Plain-text document sources:

□ □ □ □ □

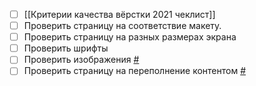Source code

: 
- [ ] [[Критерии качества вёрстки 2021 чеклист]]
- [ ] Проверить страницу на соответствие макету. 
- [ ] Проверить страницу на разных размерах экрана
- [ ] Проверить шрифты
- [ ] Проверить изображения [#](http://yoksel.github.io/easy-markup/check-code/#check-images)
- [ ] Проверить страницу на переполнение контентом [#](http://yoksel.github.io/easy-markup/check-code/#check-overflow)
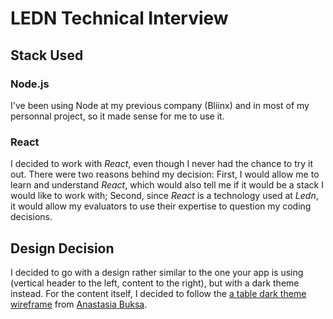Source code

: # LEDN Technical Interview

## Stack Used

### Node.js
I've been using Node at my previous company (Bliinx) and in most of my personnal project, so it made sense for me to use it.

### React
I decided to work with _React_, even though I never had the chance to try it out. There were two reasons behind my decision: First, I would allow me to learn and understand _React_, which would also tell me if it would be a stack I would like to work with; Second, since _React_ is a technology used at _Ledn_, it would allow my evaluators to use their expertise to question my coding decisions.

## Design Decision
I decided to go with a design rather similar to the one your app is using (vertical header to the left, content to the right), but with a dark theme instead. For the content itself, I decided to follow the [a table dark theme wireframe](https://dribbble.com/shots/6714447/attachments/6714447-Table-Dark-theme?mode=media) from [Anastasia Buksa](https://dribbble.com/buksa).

□ □ □ □ □

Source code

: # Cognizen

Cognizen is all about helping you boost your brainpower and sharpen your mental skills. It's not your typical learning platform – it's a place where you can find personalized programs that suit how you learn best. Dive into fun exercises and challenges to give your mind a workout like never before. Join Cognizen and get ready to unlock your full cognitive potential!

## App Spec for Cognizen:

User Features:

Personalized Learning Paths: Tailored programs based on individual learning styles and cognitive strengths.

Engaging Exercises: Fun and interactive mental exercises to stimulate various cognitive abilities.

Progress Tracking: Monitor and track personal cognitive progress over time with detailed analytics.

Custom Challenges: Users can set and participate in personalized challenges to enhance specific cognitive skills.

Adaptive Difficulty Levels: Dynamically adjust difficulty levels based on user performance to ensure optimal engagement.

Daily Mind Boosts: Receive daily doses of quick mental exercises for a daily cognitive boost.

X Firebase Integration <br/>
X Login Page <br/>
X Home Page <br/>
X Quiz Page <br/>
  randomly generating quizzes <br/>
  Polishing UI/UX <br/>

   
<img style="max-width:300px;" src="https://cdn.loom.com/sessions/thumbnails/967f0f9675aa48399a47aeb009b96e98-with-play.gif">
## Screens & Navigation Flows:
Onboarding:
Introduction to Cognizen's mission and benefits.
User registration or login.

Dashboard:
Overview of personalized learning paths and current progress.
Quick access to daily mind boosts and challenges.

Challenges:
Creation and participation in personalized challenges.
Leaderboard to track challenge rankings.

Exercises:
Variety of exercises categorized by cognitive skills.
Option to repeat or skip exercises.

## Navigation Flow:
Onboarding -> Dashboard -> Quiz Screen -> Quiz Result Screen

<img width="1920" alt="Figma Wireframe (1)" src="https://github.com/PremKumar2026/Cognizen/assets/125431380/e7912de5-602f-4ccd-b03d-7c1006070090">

□ □ □ □ □

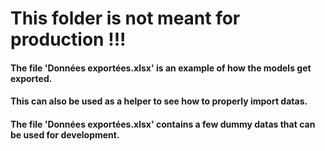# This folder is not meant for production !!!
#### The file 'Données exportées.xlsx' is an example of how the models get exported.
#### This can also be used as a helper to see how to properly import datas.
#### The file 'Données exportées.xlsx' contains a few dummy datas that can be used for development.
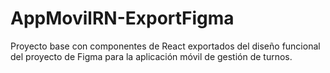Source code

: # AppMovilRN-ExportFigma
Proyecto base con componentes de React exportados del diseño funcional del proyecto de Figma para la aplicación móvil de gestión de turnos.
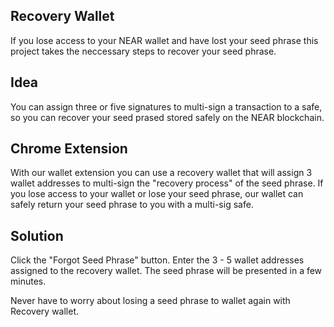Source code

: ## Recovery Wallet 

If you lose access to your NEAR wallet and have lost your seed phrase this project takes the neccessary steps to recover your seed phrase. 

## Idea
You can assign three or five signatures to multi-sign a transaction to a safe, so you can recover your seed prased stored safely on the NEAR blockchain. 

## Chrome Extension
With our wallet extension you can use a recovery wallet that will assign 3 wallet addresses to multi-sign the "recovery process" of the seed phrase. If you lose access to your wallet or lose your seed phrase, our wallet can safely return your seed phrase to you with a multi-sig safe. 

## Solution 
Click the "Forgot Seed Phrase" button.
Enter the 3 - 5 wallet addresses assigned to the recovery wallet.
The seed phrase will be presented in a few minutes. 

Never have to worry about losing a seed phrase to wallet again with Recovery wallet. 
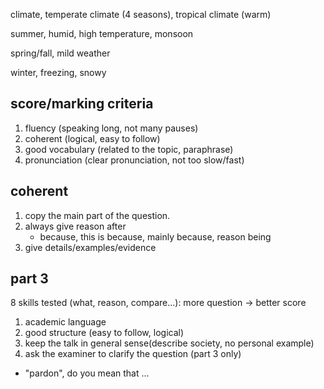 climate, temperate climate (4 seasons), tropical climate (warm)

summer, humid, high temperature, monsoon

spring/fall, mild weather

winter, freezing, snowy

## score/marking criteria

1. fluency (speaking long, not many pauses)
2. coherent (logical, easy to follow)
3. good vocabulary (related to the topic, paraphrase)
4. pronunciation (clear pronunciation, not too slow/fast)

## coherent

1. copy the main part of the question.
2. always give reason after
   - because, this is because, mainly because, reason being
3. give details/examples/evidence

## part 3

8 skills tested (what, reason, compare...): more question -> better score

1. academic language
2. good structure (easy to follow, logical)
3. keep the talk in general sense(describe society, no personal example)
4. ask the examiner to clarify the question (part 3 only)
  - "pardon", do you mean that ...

□ □ □ □ □

_WHAT IS EXPECTED_.
Note every line above where the string "lose" shows up, and copy those lines.

_EXERCISE RESULT_.
If you lose access to your NEAR wallet and have lost your seed phrase this project takes the neccessary steps to recover your seed phrase. 
With our wallet extension you can use a recovery wallet that will assign 3 wallet addresses to multi-sign the "recovery process" of the seed phrase. If you lose access to your wallet or lose your seed phrase, our wallet can safely return your seed phrase to you with a multi-sig safe. 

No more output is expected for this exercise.